The risk of asymptomatic episodes of AF ratifies the importance of maintaining chronic anticoagulation in post-ablation patients.41,42 Despite its proven efficacy, warfarin is often not well tolerated by patients, has a very narrow therapeutic range and carries a high risk of bleeding complications. On the basis of echocardiography and autopsy studies showing that the LAA was the source of thrombi in >90% of patients with non-valvular AF, a percutaneous umbrella-like LAA occlusion device (Watchman, Atritech, Inc., Plymouth, MN, see Figure 2) has been recently marketed. The device is deployed through a trans-septal sheath to exclude the appendage from the circulation. A randomised clinical trial showed that the efficacy of such occlusion devices was not inferior to that of chronic warfarin therapy, at the cost of a clearly higher up-front risk in device implantation, which is predominantly related to LAA trauma and pericardial effusion.
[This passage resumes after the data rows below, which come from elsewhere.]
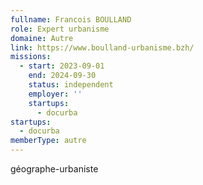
 ```yaml
---
fullname: Francois BOULLAND
role: Expert urbanisme
domaine: Autre
link: https://www.boulland-urbanisme.bzh/
missions:
  - start: 2023-09-01
    end: 2024-09-30
    status: independent
    employer: ''
    startups:
      - docurba
startups:
  - docurba
memberType: autre
---
```

géographe-urbaniste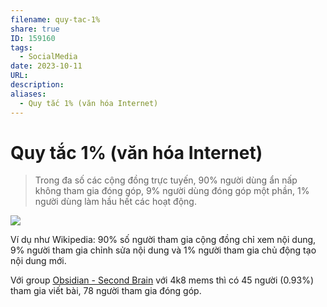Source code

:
 ```yaml
---
filename: quy-tac-1%
share: true
ID: 159160
tags:
  - SocialMedia
date: 2023-10-11
URL: 
description: 
aliases:
  - Quy tắc 1% (văn hóa Internet)
---
```


# Quy tắc 1% (văn hóa Internet)

> Trong đa số các cộng đồng trực tuyến, 90% người dùng ẩn nấp không tham gia đóng góp, 9% người dùng đóng góp một phần, 1% người dùng làm hầu hết các hoạt động.

![](https://i.imgur.com/3WrqmCY.png)


Ví dụ như Wikipedia: 90% số người tham gia cộng đồng chỉ xem nội dung, 9% người tham gia chỉnh sửa nội dung và 1% người tham gia chủ động tạo nội dung mới.

Với group [Obsidian - Second Brain](https://www.facebook.com/groups/594306492570157) với 4k8 mems thì có 45 người (0.93%) tham gia viết bài, 78 người tham gia đóng góp.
An additional European clinical trial is investigating the efficacy of LAA occlusion in patients with a warfarin contraindication. This device may have a significant impact on the quality of life of AF patients who cannot or do not wish to take warfarin.
One of the main hurdles that hamper the comparison of clinical efficacy results among AF ablation studies is the disparity of follow-up strategies. These include the use of symptom-based- only follow-up (which by definition underestimates the incidence of post-ablation asymptomatic episodes of AF), telephone interview, self- palpation of the radial pulse, 24-hour and seven-day Holter electrocardiogram recording, transtelephonic monitoring and implantable loop recorders. A recently published consent statement recommends a minimum of sequential Holter recordings, providing more stringent recommendations for prospective trials (seven-day Holter recording or even implantable loop recorders).43–44 A novel loop recorder (Reveal XT, Medtronic Inc.) is equipped with an algorithm for the discrimination of supraventricular arrhythmias and AF, but to date there are no studies evaluating its efficacy in AF recurrence monitoring after catheter ablation because of factors related to patient acceptance of an implantable device. Cutaneous cardiac rhythm-monitoring patches have recently been introduced into clinical practice. They have the potential to supply a continuous monitoring of the heart rhythm obviating the occurrence of an invasive procedure, but they carry a consistent financial and organisational burden due to the cost of the device itself and the necessity for a centralised system of tracing interpretation by dedicated personnel; furthermore, factors related to interpersonal communication between patients, physicians and professional staff should be taken into account.